Au NAMM show de 1985, le look traditionnel des premières PRS contrasta particulièrement avec la mode des instruments haute-technologie (guitare synthétiseur, guitare orgue, etc.) et des guitares pour les virtuoses du métal mélodique. La guitare de Smith n’était pas révolutionnaire en soi mais synthétisait le meilleur de la tradition avec des avancées fondamentales pour le confort du musicien : des mécaniques autobloquantes ne nécessitant plus d’enrouler la corde pendant des heures ; un vibrato qui ne désaccorde pas la guitare ; un sélecteur cinq positions permettant d’atteindre des sons Gibson mais aussi des sons Fender en splittant les micros.
Un an plus tard, Smith eut l’idée de proposer un modèle encore plus exclusif et plus cher (et ce en dépit du fait que ces termes avaient déjà été utilisés lors de l’intronisation de la marque) : « J’ai montré ma Custom à un ami psychologue et celui-ci m’a confié que nos prix n’était pas assez élevés. J’eus alors l’idée de proposer aux clients des guitares fabriquées avec des bois d’une beauté exceptionnelle provenant de ma réserve personnelle. La tête serait signée de ma main. » . Le modèle « Signature » était né ouvrant la voie à une série d’éditions limitées toujours plus belles et toujours plus chères.
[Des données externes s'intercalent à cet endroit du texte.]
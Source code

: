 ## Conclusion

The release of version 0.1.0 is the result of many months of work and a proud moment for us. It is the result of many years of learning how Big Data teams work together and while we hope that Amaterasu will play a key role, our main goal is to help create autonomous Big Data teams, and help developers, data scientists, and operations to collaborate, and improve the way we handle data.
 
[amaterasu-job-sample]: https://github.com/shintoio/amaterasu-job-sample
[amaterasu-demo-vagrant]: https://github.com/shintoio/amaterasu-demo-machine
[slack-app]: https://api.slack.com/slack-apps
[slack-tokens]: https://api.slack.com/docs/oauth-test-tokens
Paul Reed Smith Signature Serie n°484
Durant les années qui suivirent, l’équipe de PRS Guitars s’attela à proposer des guitares d’une qualité irréprochable malgré l’explosion des commandes. Cette quête continuelle de la qualité se traduisit au niveau des prix qui continuèrent à grimper.
Paul Reed Smith Signature Serie n° 484
PRS influença ses concurrents directs que ce soit au niveau des publicités (PRS préférait simplement publier des photos élégantes de ses instruments plutôt que des publicités extravagantes), ou au niveau des modes de production (Fender comprit rapidement la menace et ouvrit un « Custom Shop » en 1987 pour satisfaire la demande de ses clients en instruments de qualité supérieure.
Le prix élevé des PRS laissa la place à l’introduction d’un modèle moins cher en 1988. La CE (Classic Electric) disposait d’un corps en aulne et d’un manche en érable vissé. Le son de cette guitare s’orienta dans la direction de Fender alors que la Standard couvrait le côté Gibson. Ce premier modèle PRS à prix moindre connu un succès qui dure encore aujourd’hui.
PRS CE (1991)
L’entreprise continua à s’étendre avec ses trois modèles uniques, la préférence du public allant largement à la Custom, vêtue de sa table flammée et de ses oiseaux sur la touche. Et malgré des prix supérieurs à la Strat de Fender et à la Les Paul de Gibson, les PRS se vendirent de mieux en mieux. De fait, les guitaristes se rendaient de plus en plus compte que ce surcoût se répercutait directement sur la fabrication sans défauts de leur instrument.